Since this causes a problem for us whith alpha2 codes not having the same list of languages as alpha3 codes I think we should follow the official source, and just add our own patch to the data.

ro0NL · 2019-08-14T11:34:14Z

I think the only issue here is that sh is deprecated according to the official source https://www.loc.gov/standards/iso639-2/php/langcodes_name.php?iso_639_1=sh but is still not depricated in the icu4c source.

sh is marked legacy in ICU also https://github.com/unicode-org/icu/blob/master/icu4c/source/data/misc/metadata.txt#L1234

this is consistent with ISO, but no is incosistent (it's not e.g. deprecated on ISOs side).

another issue is ICU points nor to nb

no{
    reason{"legacy"}
    replacement{"nb"}
}
nob{
    reason{"overlong"}
    replacement{"nb"}
}
nor{
    reason{"overlong"}
    replacement{"nb"}
}

so this would still cause different lists (alpha2=nb vs alpha3=nor,nob), which seems weird i agree 😅

TerjeBr · 2019-08-14T11:46:43Z

Yes, so the solution is clear to me then:

Drop sh because it is legacy.
Make no point to nor and nor point to no

I think we will have to wait for a very long time for this to get sorted in the upstream, so I think we should patch the data after we read it from the ICU source.

TerjeBr · 2019-08-14T11:54:24Z

Any reference to sh in the locales (list of translated languge names) should be treated as if it was sr_Latn

ro0NL · 2019-08-14T12:02:01Z

i'd like to see the impacted data if we skip all reason{"legacy"}, and whitelist as needed (e.g. no is not legacy and maps to nor, as verified by you). So yes, curious if there are more similar cases :)

here's another interesting case 😓 https://github.com/unicode-org/icu/blob/master/icu4c/source/data/lang/en.txt#L77 which is also not ISO :)

Any reference to sh in the locales (list of translated languge names) should be treated as if it was sr_Latn

sr_Latn is already included on itself, and during lookup we resolve aliases. So yes, i agree if we decide to exclude legacy languages, we should also exclude locales bound to those languages from the list

TerjeBr · 2019-08-14T12:07:07Z

I think "Serbo-Croatian" is very much a live language and language name. It is just that it should be referenced as sr_Latn instead of sh. It is like the other localized language names that does not have any own two letter or three letter ISO code, but is bound to a more specialized locale.

TerjeBr · 2019-08-14T12:12:57Z

My point was that if an ISO code is marked as legacy (like sh), it is the code that is legacy and not necessarily the language name it points to.

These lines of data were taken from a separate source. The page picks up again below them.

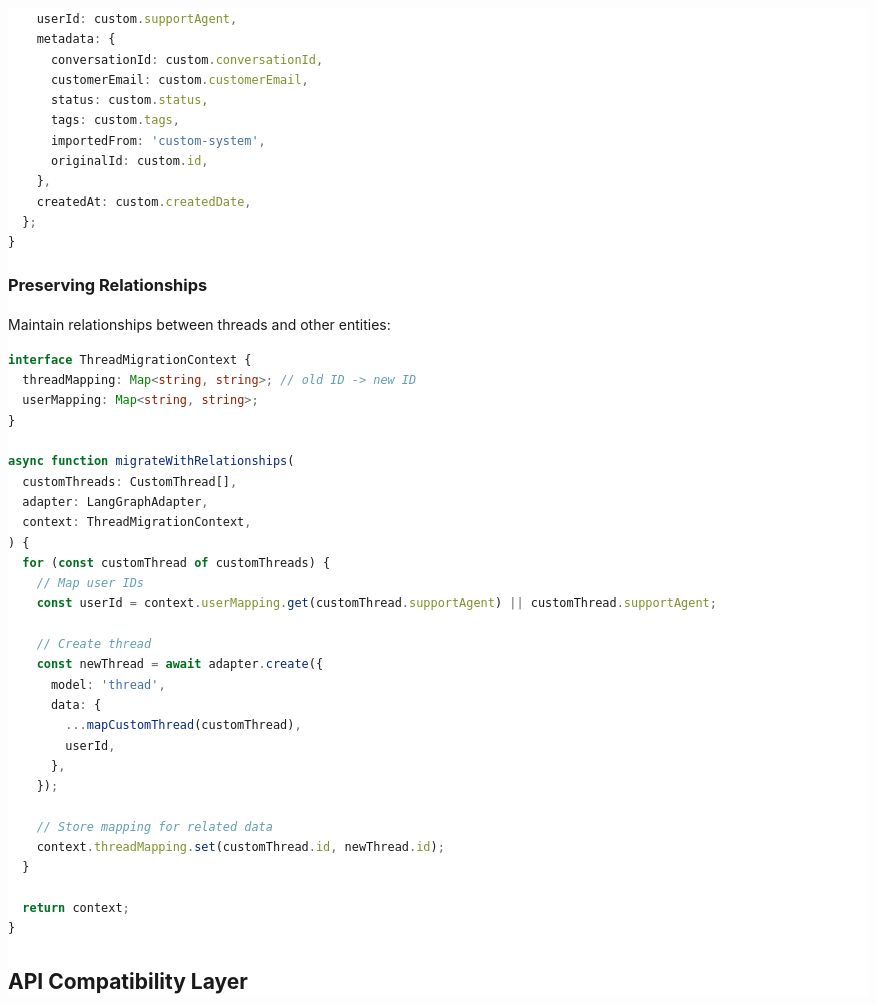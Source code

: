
 ```typescript
    userId: custom.supportAgent,
    metadata: {
      conversationId: custom.conversationId,
      customerEmail: custom.customerEmail,
      status: custom.status,
      tags: custom.tags,
      importedFrom: 'custom-system',
      originalId: custom.id,
    },
    createdAt: custom.createdDate,
  };
}
```

### Preserving Relationships

Maintain relationships between threads and other entities:

```typescript
interface ThreadMigrationContext {
  threadMapping: Map<string, string>; // old ID -> new ID
  userMapping: Map<string, string>;
}

async function migrateWithRelationships(
  customThreads: CustomThread[],
  adapter: LangGraphAdapter,
  context: ThreadMigrationContext,
) {
  for (const customThread of customThreads) {
    // Map user IDs
    const userId = context.userMapping.get(customThread.supportAgent) || customThread.supportAgent;

    // Create thread
    const newThread = await adapter.create({
      model: 'thread',
      data: {
        ...mapCustomThread(customThread),
        userId,
      },
    });

    // Store mapping for related data
    context.threadMapping.set(customThread.id, newThread.id);
  }

  return context;
}
```

## API Compatibility Layer
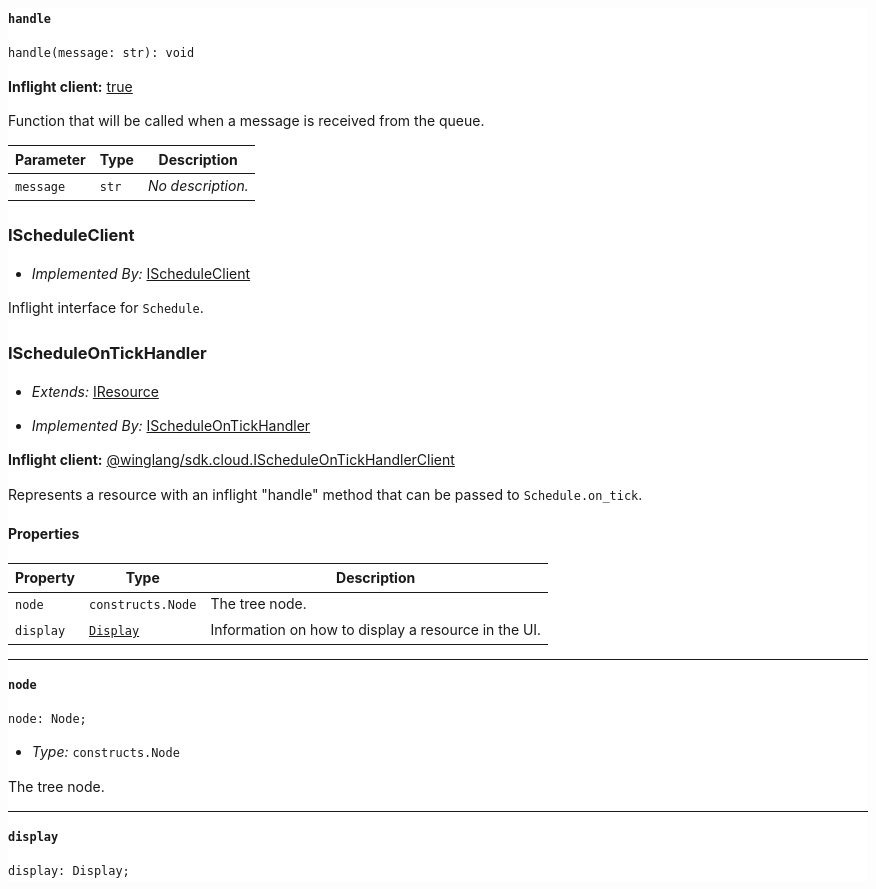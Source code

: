 
**<code>handle</code>**
```wing
handle(message: str): void
```

**Inflight client:** [true](#true)

Function that will be called when a message is received from the queue.

| **Parameter** | **Type** | **Description** |
| --- | --- | --- |
| <code>message</code> | <code>str</code> | *No description.* |


### IScheduleClient <a name="IScheduleClient" id="@winglang/sdk.cloud.IScheduleClient"></a>

- *Implemented By:* <a href="#@winglang/sdk.cloud.IScheduleClient">IScheduleClient</a>

Inflight interface for `Schedule`.



### IScheduleOnTickHandler <a name="IScheduleOnTickHandler" id="@winglang/sdk.cloud.IScheduleOnTickHandler"></a>

- *Extends:* <a href="#@winglang/sdk.std.IResource">IResource</a>

- *Implemented By:* <a href="#@winglang/sdk.cloud.IScheduleOnTickHandler">IScheduleOnTickHandler</a>

**Inflight client:** [@winglang/sdk.cloud.IScheduleOnTickHandlerClient](#@winglang/sdk.cloud.IScheduleOnTickHandlerClient)

Represents a resource with an inflight "handle" method that can be passed to `Schedule.on_tick`.


#### Properties <a name="Properties" id="Properties"></a>

| **Property** | **Type** | **Description** |
| --- | --- | --- |
| <code>node</code> | <code>constructs.Node</code> | The tree node. |
| <code>display</code> | <code><a href="#@winglang/sdk.std.Display">Display</a></code> | Information on how to display a resource in the UI. |

---

**<code>node</code>**
```wing
node: Node;
```

- *Type:* <code>constructs.Node</code>

The tree node.

---

**<code>display</code>**
```wing
display: Display;
```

That we have a locale bound to that language that is not marked as legacy testifies to that the language itself is not legacy.

TerjeBr · 2019-08-14T12:18:12Z

Yes, I agree that "American Sign Language" should not be there.

ro0NL · 2019-08-14T12:28:52Z

My point was that if an ISO code is marked as legacy (like sh), it is the code that is legacy and not necessarily the language name it points to. That we have a locale bound to that language that is not marked as legacy testifies to that the language itself is not legacy.

not sure i understand that, or the actual concern raised

my point is the locale list currently includes aliases (i qualify that duplication):

symfony/src/Symfony/Component/Intl/Resources/data/locales/en.json

Lines 489 to 490 in 0bdf10a

    
           "sh": "Serbo-Croatian", 
        
           "sh_BA": "Serbo-Croatian (Bosnia & Herzegovina)",

whereas ICU tells us to use sr(_Latn) instead:

symfony/src/Symfony/Component/Intl/Resources/data/locales/en.json

Lines 507 to 508 in 0bdf10a

    
           "sr": "Serbian", 
        
           "sr_BA": "Serbian (Bosnia & Herzegovina)",

symfony/src/Symfony/Component/Intl/Resources/data/locales/en.json

Lines 513 to 514 in 0bdf10a

    
           "sr_Latn": "Serbian (Latin)", 
        
           "sr_Latn_BA": "Serbian (Latin, Bosnia & Herzegovina)",

TerjeBr · 2019-08-14T13:00:45Z

According to https://en.wikipedia.org/wiki/Serbo-Croatian

ISO classification

Since the year 2000, the ISO classification does not recognize Serbo-Croatian as an individual language. Originally included, it has been removed from the ISO 639-1 and ISO 639-2 standards,[130] and consequently redefined as a "macrolanguage", a book-keeping device in the ISO 639-3 standard.[131]

If we want to keep it as a makrolanguage the alpha3 code can be gotten from ISO 639-3
https://iso639-3.sil.org/code/hbs

After reading https://en.wikipedia.org/wiki/Serbo-Croatian I guess you are right, "Serbo-Croatian" as a lanaguage itself is what has been marked as legacy.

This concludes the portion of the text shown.